• YOUR TASK: Set down each record exactly. Omit the pictures.

START MATERIALS PROVIDED

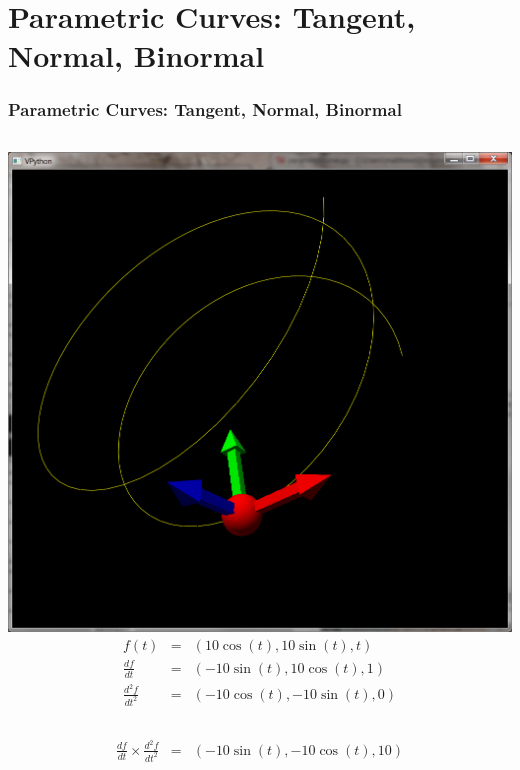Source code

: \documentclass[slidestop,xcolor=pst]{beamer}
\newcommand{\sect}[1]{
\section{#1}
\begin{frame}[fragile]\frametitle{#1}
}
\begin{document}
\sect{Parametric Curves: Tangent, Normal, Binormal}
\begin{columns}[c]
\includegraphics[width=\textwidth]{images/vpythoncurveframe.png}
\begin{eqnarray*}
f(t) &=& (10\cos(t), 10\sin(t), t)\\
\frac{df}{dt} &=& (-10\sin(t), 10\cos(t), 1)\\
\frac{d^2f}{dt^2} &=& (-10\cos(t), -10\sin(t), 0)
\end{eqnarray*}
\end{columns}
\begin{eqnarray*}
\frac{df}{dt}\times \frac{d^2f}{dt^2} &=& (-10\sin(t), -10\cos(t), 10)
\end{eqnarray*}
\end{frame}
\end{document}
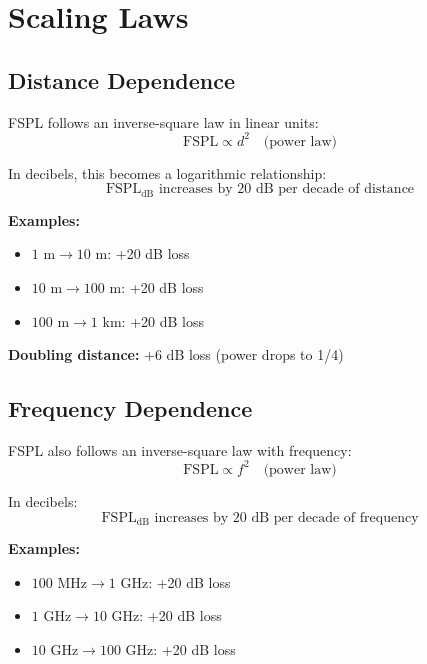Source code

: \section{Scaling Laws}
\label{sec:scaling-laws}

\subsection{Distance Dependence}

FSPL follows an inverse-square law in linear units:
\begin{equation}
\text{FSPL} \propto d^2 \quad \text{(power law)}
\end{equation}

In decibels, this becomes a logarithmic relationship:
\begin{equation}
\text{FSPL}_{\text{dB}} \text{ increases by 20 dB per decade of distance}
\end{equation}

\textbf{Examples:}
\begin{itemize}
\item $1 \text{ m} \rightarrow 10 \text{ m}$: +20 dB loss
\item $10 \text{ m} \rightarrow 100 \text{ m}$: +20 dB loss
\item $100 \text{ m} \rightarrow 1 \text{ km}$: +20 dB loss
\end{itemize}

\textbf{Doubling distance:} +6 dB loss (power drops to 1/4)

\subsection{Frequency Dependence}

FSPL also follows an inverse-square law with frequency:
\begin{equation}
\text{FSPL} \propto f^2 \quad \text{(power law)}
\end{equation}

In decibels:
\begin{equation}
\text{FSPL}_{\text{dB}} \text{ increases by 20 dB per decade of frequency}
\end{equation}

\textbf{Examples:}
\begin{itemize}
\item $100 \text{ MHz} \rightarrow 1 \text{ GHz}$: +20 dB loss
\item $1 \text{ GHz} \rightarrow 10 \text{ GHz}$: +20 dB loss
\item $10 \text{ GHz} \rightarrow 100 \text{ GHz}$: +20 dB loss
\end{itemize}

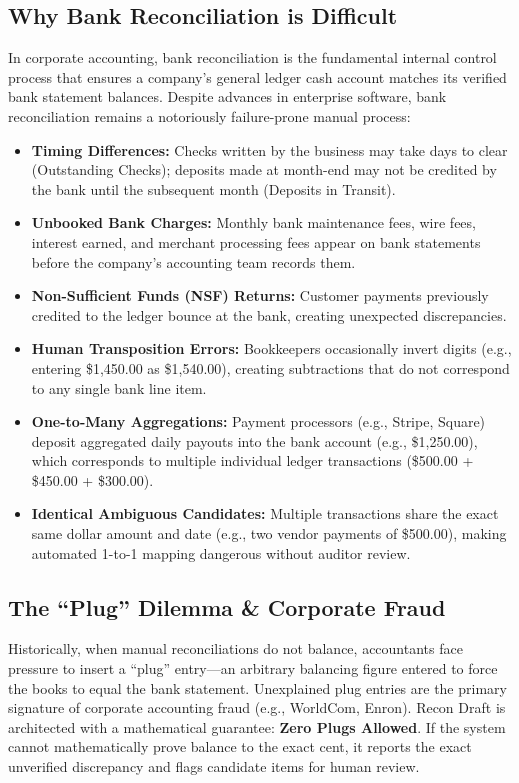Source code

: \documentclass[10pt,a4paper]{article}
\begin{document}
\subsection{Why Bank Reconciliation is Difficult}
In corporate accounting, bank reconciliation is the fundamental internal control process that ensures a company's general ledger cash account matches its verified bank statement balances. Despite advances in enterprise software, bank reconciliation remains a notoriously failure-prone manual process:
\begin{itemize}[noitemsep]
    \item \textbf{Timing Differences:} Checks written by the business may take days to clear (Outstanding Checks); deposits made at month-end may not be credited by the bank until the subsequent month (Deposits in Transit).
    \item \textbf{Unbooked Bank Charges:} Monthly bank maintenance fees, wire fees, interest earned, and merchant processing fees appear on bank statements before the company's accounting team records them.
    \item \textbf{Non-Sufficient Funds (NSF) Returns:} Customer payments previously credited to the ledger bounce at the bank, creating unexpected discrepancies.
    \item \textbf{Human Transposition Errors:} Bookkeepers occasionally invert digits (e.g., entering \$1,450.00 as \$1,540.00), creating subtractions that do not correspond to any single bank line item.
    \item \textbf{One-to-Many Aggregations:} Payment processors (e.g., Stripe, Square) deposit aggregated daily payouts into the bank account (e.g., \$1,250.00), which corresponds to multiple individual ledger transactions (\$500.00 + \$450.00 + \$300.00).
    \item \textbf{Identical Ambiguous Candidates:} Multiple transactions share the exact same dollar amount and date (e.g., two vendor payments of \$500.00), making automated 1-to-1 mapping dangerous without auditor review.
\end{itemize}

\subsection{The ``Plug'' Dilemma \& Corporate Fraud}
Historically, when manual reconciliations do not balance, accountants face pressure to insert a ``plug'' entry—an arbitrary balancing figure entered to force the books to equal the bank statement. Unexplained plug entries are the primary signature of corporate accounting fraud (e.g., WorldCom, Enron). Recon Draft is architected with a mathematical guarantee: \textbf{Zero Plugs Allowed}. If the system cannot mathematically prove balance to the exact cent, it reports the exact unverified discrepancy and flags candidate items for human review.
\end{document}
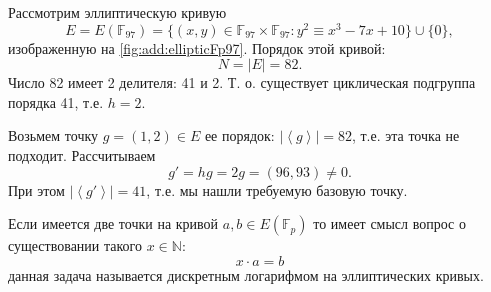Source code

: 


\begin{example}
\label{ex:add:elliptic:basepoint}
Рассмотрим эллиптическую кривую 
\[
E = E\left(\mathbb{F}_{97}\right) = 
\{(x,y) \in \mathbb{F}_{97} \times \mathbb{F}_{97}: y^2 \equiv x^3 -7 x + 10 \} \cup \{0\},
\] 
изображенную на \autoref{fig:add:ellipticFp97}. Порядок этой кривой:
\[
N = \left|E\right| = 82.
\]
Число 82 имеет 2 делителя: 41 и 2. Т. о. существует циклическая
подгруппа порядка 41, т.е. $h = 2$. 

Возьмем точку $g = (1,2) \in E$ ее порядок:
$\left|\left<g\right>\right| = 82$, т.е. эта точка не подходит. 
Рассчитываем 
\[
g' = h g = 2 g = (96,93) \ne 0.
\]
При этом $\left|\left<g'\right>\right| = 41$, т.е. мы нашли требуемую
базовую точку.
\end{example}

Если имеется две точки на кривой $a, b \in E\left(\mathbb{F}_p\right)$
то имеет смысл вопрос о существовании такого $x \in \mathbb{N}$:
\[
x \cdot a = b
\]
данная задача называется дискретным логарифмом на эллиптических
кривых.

END MATERIALS PROVIDED

• TASK RESPONSE:
Source code

: \documentclass[slidestop,xcolor=pst]{beamer}
\newcommand{\sect}[1]{
\section{#1}
\begin{frame}[fragile]\frametitle{#1}
}
\begin{document}
\sect{Parametric Curves: Tangent, Normal, Binormal}
\begin{columns}[c]
\includegraphics[width=\textwidth]{images/vpythoncurveframe.png}
\begin{eqnarray*}
f(t) &=& (10\cos(t), 10\sin(t), t)\\
\frac{df}{dt} &=& (-10\sin(t), 10\cos(t), 1)\\
\frac{d^2f}{dt^2} &=& (-10\cos(t), -10\sin(t), 0)
\end{eqnarray*}
\end{columns}
\begin{eqnarray*}
\frac{df}{dt}\times \frac{d^2f}{dt^2} &=& (-10\sin(t), -10\cos(t), 10)
\end{eqnarray*}
\end{frame}
\end{document}
Source code

: \section{Scaling Laws}
\label{sec:scaling-laws}

\subsection{Distance Dependence}

FSPL follows an inverse-square law in linear units:
\begin{equation}
\text{FSPL} \propto d^2 \quad \text{(power law)}
\end{equation}

In decibels, this becomes a logarithmic relationship:
\begin{equation}
\text{FSPL}_{\text{dB}} \text{ increases by 20 dB per decade of distance}
\end{equation}

\textbf{Examples:}
\begin{itemize}
\item $1 \text{ m} \rightarrow 10 \text{ m}$: +20 dB loss
\item $10 \text{ m} \rightarrow 100 \text{ m}$: +20 dB loss
\item $100 \text{ m} \rightarrow 1 \text{ km}$: +20 dB loss
\end{itemize}

\textbf{Doubling distance:} +6 dB loss (power drops to 1/4)

\subsection{Frequency Dependence}

FSPL also follows an inverse-square law with frequency:
\begin{equation}
\text{FSPL} \propto f^2 \quad \text{(power law)}
\end{equation}

In decibels:
\begin{equation}
\text{FSPL}_{\text{dB}} \text{ increases by 20 dB per decade of frequency}
\end{equation}

\textbf{Examples:}
\begin{itemize}
\item $100 \text{ MHz} \rightarrow 1 \text{ GHz}$: +20 dB loss
\item $1 \text{ GHz} \rightarrow 10 \text{ GHz}$: +20 dB loss
\item $10 \text{ GHz} \rightarrow 100 \text{ GHz}$: +20 dB loss
\end{itemize}

Source code

: \documentclass[10pt,a4paper]{article}
\begin{document}
\subsection{Why Bank Reconciliation is Difficult}
In corporate accounting, bank reconciliation is the fundamental internal control process that ensures a company's general ledger cash account matches its verified bank statement balances. Despite advances in enterprise software, bank reconciliation remains a notoriously failure-prone manual process:
\begin{itemize}[noitemsep]
    \item \textbf{Timing Differences:} Checks written by the business may take days to clear (Outstanding Checks); deposits made at month-end may not be credited by the bank until the subsequent month (Deposits in Transit).
    \item \textbf{Unbooked Bank Charges:} Monthly bank maintenance fees, wire fees, interest earned, and merchant processing fees appear on bank statements before the company's accounting team records them.
    \item \textbf{Non-Sufficient Funds (NSF) Returns:} Customer payments previously credited to the ledger bounce at the bank, creating unexpected discrepancies.
    \item \textbf{Human Transposition Errors:} Bookkeepers occasionally invert digits (e.g., entering \$1,450.00 as \$1,540.00), creating subtractions that do not correspond to any single bank line item.
    \item \textbf{One-to-Many Aggregations:} Payment processors (e.g., Stripe, Square) deposit aggregated daily payouts into the bank account (e.g., \$1,250.00), which corresponds to multiple individual ledger transactions (\$500.00 + \$450.00 + \$300.00).
    \item \textbf{Identical Ambiguous Candidates:} Multiple transactions share the exact same dollar amount and date (e.g., two vendor payments of \$500.00), making automated 1-to-1 mapping dangerous without auditor review.
\end{itemize}

\subsection{The ``Plug'' Dilemma \& Corporate Fraud}
Historically, when manual reconciliations do not balance, accountants face pressure to insert a ``plug'' entry—an arbitrary balancing figure entered to force the books to equal the bank statement. Unexplained plug entries are the primary signature of corporate accounting fraud (e.g., WorldCom, Enron). Recon Draft is architected with a mathematical guarantee: \textbf{Zero Plugs Allowed}. If the system cannot mathematically prove balance to the exact cent, it reports the exact unverified discrepancy and flags candidate items for human review.
\end{document}
Source code

: 


\begin{example}
\label{ex:add:elliptic:basepoint}
Рассмотрим эллиптическую кривую 
\[
E = E\left(\mathbb{F}_{97}\right) = 
\{(x,y) \in \mathbb{F}_{97} \times \mathbb{F}_{97}: y^2 \equiv x^3 -7 x + 10 \} \cup \{0\},
\] 
изображенную на \autoref{fig:add:ellipticFp97}. Порядок этой кривой:
\[
N = \left|E\right| = 82.
\]
Число 82 имеет 2 делителя: 41 и 2. Т. о. существует циклическая
подгруппа порядка 41, т.е. $h = 2$. 

Возьмем точку $g = (1,2) \in E$ ее порядок:
$\left|\left<g\right>\right| = 82$, т.е. эта точка не подходит. 
Рассчитываем 
\[
g' = h g = 2 g = (96,93) \ne 0.
\]
При этом $\left|\left<g'\right>\right| = 41$, т.е. мы нашли требуемую
базовую точку.
\end{example}

Если имеется две точки на кривой $a, b \in E\left(\mathbb{F}_p\right)$
то имеет смысл вопрос о существовании такого $x \in \mathbb{N}$:
\[
x \cdot a = b
\]
данная задача называется дискретным логарифмом на эллиптических
кривых.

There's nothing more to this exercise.